In the weeks before the vote, a Dutch friend who has lived and studied and worked and taught in the UK for nearly 15 years wrote movingly about how injuring she found the campaign, about how alienated she felt by the Brexit campaign that marched so resolutely through England yesterday, and was brought roughly to a halt at the Scottish border.

She reflected that for 15 years she had called Britain home. She had made friends, made enemies, found love, found work, found a place in her community. “We pay taxes,” she wrote, “invest in the local economy and raise money for charity. Until a week ago we were optimistically looking for our first home. However, for the last few months I’ve had to see EU immigrants slagged off on the press, blamed for a whole host of problems and called names I don’t want to repeat here. I am an EU immigrant. This hurts me.”

Her conclusion was heartbreaking. “No matter which way the vote goes next week”, she said, “I will never forget the open hostility towards EU immigrants. I will never forget the headlines. You were a great home for 15 year UK and I’ve tried my hardest to be a positive addition, but stay or go I’ll never look at you in the same way again.”

My friend finds nobody in the Brexit campaign to say she is welcome, to reassure her that this is her home, to insist that her contribution to our community and society is valued. Boris didn’t express a breath of concern yesterday for the three million souls in the United Kingdom – EU citizens, yes – but mothers and fathers, lovers and colleagues, comrades and friends – whose lives risk being irrevocably altered by Thursday’s decision, who are prey to uncertainty, to the unpredictable whims of an irascible Conservative politics.

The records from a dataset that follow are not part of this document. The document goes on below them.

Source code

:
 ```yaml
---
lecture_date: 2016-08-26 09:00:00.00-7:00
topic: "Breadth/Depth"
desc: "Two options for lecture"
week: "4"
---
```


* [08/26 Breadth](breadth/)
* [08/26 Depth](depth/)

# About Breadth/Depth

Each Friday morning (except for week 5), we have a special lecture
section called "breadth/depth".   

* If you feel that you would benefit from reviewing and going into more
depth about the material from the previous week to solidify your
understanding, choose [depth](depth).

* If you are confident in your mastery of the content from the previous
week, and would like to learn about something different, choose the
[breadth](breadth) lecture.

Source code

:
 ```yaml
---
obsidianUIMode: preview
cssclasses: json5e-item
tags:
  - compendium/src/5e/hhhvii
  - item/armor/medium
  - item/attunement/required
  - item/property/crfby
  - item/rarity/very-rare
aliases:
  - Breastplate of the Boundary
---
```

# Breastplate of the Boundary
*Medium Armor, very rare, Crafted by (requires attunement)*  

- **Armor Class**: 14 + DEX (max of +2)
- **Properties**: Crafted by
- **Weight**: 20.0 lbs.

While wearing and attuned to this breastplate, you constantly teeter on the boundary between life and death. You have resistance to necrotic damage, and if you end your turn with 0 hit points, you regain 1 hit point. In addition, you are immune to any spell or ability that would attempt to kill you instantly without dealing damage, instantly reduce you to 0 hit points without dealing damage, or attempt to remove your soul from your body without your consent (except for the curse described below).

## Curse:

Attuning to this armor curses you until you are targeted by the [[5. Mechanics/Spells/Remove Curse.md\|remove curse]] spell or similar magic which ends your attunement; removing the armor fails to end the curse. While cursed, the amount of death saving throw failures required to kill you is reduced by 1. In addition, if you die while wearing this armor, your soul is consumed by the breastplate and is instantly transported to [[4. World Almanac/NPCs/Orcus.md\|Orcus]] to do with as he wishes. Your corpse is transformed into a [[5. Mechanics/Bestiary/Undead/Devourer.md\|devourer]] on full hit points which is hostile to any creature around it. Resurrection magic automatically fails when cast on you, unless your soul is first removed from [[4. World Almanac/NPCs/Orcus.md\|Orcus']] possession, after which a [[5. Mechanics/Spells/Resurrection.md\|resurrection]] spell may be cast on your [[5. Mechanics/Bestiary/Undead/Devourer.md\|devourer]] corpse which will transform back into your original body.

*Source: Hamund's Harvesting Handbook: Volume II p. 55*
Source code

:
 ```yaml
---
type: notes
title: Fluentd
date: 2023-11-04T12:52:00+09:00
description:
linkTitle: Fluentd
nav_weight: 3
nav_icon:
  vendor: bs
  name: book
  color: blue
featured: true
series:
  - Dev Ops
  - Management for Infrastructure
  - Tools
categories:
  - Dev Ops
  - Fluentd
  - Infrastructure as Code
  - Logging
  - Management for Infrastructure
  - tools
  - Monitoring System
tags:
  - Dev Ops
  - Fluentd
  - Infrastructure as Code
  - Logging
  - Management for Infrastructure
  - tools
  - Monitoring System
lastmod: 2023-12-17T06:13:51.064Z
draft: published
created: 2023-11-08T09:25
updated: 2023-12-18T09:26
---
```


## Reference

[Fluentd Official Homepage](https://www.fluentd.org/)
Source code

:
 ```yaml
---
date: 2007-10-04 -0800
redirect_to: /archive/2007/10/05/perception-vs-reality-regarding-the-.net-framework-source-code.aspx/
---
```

But Nicola remembered. I rubbed my smarting eyes and swallowed my feelings. That lump in my throat: I think it was something like pride. Pride that we have a First Minister who understands the human cost of what the United Kingdom has decided to do; who – amid all the high politics and high stakes – takes care to extend a human hand to folk who are suffering and alienated, in a dark hour, in one of the darkest days in our recent political history. It was a small chink of light.